__Description of the task__.
Starting at the line with "if we want.\vfill" in it, reproduce each line below through the last one, exactly, and include nothing else.

Start of Extracted records

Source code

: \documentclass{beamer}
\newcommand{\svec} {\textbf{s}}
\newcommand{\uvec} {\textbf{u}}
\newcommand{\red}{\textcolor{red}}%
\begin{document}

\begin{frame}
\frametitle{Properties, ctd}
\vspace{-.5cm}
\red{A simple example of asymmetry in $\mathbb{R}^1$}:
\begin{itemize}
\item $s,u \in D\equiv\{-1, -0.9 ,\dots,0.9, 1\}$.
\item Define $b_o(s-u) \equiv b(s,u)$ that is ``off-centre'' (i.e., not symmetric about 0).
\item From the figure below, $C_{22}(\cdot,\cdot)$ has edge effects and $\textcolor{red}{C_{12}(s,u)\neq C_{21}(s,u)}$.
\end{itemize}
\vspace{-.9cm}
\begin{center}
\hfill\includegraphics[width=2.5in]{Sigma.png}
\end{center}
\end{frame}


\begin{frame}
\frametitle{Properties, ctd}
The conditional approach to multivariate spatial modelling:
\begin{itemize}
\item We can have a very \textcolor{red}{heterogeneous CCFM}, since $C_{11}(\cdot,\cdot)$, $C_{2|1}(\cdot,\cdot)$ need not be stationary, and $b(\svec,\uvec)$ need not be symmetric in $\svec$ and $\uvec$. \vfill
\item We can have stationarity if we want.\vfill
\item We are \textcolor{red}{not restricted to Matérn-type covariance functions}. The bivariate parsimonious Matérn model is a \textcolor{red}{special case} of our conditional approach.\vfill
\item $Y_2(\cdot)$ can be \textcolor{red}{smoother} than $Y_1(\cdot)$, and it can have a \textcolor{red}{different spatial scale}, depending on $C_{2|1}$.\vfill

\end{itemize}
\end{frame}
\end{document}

End of Extracted records

__Response to the exercise__.
\item We can have stationarity if we want.\vfill
\item We are \textcolor{red}{not restricted to Matérn-type covariance functions}. The bivariate parsimonious Matérn model is a \textcolor{red}{special case} of our conditional approach.\vfill
\item $Y_2(\cdot)$ can be \textcolor{red}{smoother} than $Y_1(\cdot)$, and it can have a \textcolor{red}{different spatial scale}, depending on $C_{2|1}$.\vfill

\end{itemize}
\end{frame}
\end{document}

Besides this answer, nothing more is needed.